┏━━

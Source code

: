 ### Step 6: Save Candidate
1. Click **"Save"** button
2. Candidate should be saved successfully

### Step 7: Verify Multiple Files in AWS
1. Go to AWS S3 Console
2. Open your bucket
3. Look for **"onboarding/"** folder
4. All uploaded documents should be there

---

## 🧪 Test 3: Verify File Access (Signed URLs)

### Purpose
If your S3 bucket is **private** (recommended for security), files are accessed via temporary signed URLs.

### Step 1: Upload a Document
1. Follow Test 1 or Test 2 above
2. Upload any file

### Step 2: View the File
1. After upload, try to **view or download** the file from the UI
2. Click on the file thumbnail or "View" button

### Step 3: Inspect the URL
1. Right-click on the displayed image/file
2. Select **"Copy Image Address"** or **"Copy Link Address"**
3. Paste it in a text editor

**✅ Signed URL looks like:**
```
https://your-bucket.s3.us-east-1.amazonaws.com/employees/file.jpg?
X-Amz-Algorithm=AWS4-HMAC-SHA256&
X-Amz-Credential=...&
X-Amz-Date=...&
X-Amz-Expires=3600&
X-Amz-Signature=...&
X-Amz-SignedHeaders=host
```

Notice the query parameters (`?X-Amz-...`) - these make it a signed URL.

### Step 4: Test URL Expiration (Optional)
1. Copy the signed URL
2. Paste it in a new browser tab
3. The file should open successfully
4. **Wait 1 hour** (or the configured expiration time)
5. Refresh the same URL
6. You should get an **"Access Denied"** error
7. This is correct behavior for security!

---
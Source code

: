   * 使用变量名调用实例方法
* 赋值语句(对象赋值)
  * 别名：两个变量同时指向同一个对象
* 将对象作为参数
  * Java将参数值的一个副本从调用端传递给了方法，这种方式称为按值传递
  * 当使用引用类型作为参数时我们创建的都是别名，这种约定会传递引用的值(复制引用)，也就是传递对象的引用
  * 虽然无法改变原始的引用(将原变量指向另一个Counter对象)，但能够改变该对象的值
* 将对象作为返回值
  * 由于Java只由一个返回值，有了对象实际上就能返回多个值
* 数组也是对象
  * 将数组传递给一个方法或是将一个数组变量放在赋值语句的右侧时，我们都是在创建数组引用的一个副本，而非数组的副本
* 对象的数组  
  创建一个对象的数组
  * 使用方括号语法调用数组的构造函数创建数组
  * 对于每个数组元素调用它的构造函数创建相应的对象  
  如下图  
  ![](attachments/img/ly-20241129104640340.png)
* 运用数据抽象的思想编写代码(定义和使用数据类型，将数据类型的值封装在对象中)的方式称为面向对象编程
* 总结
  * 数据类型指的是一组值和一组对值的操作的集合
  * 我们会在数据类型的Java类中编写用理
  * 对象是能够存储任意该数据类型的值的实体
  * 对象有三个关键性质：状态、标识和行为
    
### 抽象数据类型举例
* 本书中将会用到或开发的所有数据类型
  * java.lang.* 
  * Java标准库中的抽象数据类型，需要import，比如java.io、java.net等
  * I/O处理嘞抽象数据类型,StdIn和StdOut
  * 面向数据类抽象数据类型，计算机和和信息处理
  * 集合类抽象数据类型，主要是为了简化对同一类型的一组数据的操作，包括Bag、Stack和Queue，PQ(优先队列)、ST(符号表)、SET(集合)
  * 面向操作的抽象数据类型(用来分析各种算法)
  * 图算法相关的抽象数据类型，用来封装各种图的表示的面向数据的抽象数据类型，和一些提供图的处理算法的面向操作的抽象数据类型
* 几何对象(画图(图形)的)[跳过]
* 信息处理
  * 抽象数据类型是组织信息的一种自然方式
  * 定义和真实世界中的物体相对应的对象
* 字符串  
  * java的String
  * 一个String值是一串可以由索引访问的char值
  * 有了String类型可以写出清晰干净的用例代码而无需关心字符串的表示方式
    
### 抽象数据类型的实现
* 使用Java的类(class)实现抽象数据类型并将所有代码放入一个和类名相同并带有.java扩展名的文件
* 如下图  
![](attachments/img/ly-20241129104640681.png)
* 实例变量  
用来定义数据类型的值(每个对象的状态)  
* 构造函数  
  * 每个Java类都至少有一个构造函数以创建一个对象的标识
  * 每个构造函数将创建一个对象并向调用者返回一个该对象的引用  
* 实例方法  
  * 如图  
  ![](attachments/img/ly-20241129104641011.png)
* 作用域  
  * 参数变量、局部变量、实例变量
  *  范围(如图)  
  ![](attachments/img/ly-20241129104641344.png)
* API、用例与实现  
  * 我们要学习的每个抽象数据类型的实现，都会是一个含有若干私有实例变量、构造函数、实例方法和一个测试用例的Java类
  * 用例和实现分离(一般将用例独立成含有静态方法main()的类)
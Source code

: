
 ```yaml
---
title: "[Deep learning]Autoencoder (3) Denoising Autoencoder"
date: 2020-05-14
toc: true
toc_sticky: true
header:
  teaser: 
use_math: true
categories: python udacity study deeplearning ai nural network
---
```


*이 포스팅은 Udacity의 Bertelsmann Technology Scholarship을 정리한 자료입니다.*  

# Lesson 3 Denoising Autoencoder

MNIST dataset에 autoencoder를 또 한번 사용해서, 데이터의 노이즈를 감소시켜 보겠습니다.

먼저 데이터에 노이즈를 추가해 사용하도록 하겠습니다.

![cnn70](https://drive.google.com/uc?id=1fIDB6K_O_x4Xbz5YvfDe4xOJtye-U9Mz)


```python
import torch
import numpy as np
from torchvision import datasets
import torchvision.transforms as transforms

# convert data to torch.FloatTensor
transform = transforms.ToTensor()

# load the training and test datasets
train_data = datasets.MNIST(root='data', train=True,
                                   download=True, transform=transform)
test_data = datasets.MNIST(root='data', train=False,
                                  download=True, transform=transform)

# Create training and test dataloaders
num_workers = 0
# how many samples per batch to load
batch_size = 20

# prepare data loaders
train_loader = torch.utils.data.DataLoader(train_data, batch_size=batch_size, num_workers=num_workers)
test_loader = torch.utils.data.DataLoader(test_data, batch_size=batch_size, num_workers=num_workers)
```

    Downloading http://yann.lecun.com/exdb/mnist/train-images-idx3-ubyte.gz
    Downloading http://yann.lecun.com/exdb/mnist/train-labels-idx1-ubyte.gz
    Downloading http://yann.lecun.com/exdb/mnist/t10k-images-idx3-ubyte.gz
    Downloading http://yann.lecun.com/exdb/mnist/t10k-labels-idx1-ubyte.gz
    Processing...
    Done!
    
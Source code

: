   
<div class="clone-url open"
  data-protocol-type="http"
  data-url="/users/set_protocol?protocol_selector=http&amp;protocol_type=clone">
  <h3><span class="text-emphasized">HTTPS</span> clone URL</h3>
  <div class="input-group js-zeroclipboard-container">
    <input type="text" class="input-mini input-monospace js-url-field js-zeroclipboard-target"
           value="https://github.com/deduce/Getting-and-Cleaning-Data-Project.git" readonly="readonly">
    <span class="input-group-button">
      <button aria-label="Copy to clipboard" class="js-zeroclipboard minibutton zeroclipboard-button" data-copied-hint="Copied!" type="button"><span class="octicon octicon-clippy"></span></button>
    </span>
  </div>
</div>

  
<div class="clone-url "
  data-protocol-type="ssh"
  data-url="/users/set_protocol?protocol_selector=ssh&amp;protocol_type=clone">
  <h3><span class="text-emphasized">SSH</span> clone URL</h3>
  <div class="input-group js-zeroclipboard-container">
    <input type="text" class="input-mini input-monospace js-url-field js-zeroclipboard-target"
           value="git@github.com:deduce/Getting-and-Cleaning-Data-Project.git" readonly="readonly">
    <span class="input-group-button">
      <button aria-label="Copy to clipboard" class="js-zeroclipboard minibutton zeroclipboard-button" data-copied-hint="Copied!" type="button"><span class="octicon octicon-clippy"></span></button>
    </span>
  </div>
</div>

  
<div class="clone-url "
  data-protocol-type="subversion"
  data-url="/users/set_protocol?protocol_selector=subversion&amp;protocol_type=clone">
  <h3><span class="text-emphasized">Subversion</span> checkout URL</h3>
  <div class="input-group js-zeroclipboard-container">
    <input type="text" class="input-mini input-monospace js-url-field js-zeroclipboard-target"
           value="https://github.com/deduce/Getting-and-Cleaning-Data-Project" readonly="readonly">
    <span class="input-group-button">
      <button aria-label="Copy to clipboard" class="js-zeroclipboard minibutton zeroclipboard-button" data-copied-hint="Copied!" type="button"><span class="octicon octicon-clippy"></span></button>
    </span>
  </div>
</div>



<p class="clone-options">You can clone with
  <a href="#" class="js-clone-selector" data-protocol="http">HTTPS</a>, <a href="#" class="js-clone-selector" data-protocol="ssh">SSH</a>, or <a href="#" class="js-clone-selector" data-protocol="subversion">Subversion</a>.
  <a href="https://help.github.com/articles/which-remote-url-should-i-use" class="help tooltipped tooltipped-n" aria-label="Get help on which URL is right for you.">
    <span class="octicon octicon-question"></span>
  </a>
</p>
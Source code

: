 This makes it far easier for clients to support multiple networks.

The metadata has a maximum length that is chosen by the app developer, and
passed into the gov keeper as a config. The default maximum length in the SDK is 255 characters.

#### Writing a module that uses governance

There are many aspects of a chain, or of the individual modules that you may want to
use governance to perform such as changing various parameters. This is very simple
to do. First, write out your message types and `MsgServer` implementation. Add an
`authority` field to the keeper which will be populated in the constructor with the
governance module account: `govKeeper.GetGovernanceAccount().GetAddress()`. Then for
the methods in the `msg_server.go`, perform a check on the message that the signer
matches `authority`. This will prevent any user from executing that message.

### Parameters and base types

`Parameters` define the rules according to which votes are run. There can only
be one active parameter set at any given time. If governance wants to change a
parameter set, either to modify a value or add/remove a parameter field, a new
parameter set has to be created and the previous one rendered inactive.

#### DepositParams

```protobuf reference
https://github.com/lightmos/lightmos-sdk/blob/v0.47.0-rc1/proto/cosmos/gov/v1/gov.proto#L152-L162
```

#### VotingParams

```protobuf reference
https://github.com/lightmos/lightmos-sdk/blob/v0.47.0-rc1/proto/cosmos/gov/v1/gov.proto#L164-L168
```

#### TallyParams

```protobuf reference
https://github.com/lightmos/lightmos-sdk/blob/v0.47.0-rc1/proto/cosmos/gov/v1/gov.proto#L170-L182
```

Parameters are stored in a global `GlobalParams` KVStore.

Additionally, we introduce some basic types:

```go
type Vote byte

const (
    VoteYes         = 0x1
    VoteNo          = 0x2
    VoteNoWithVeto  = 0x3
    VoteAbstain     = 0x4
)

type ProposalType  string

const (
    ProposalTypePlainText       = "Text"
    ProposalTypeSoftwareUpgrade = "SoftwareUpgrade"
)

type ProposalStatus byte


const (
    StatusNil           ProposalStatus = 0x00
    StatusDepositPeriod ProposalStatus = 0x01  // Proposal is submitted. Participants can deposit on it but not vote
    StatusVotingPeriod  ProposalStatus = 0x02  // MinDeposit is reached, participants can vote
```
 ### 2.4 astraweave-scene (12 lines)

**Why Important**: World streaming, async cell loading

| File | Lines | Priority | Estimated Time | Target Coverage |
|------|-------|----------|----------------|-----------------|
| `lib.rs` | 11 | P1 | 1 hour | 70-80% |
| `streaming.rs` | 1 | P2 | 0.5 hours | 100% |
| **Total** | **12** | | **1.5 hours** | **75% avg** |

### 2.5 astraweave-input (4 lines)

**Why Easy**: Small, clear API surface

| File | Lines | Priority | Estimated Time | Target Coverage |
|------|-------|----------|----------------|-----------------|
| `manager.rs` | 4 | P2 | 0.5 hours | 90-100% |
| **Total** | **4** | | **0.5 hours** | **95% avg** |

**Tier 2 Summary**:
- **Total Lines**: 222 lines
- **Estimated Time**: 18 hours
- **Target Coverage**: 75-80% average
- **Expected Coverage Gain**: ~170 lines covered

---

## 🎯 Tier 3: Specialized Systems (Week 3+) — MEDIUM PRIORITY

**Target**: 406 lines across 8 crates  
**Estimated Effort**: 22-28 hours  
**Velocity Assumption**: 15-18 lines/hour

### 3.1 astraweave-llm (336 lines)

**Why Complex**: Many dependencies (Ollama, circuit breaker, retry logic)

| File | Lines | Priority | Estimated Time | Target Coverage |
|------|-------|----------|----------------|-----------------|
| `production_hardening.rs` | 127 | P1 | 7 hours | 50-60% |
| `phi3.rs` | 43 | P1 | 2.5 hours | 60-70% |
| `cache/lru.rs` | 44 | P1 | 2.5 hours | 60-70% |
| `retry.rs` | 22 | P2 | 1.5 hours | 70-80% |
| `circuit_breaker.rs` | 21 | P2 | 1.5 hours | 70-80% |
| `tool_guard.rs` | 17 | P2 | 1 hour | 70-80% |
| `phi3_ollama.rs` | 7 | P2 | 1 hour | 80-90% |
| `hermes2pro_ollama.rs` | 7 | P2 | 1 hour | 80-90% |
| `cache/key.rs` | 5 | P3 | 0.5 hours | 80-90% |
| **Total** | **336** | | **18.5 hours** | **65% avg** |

┗━━

ACTIVITY
Would you reproduce, word for word, the lines from the one holding "- **Total Lines**: 222 lines" through the final line of the entries, both included?

OUTPUT BELOW
- **Total Lines**: 222 lines
- **Estimated Time**: 18 hours
- **Target Coverage**: 75-80% average
- **Expected Coverage Gain**: ~170 lines covered

---

## 🎯 Tier 3: Specialized Systems (Week 3+) — MEDIUM PRIORITY

**Target**: 406 lines across 8 crates  
**Estimated Effort**: 22-28 hours  
**Velocity Assumption**: 15-18 lines/hour

### 3.1 astraweave-llm (336 lines)

**Why Complex**: Many dependencies (Ollama, circuit breaker, retry logic)

| File | Lines | Priority | Estimated Time | Target Coverage |
|------|-------|----------|----------------|-----------------|
| `production_hardening.rs` | 127 | P1 | 7 hours | 50-60% |
| `phi3.rs` | 43 | P1 | 2.5 hours | 60-70% |
| `cache/lru.rs` | 44 | P1 | 2.5 hours | 60-70% |
| `retry.rs` | 22 | P2 | 1.5 hours | 70-80% |
| `circuit_breaker.rs` | 21 | P2 | 1.5 hours | 70-80% |
| `tool_guard.rs` | 17 | P2 | 1 hour | 70-80% |
| `phi3_ollama.rs` | 7 | P2 | 1 hour | 80-90% |
| `hermes2pro_ollama.rs` | 7 | P2 | 1 hour | 80-90% |
| `cache/key.rs` | 5 | P3 | 0.5 hours | 80-90% |
| **Total** | **336** | | **18.5 hours** | **65% avg** |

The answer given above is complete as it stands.